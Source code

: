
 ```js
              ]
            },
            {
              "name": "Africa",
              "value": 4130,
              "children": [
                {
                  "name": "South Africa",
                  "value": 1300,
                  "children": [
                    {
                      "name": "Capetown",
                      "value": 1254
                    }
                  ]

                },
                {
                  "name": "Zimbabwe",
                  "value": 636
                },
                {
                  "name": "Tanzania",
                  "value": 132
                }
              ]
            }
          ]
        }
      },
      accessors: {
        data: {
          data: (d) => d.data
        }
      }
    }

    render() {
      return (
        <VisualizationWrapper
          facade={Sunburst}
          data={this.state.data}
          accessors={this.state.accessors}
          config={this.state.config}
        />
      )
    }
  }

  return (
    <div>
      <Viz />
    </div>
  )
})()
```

* * * * *

## What is needed
Now copy each line of the entries that mentions "name".

## Exercise output
              "name": "Africa",
                  "name": "South Africa",
                      "name": "Capetown",
                  "name": "Zimbabwe",
                  "name": "Tanzania",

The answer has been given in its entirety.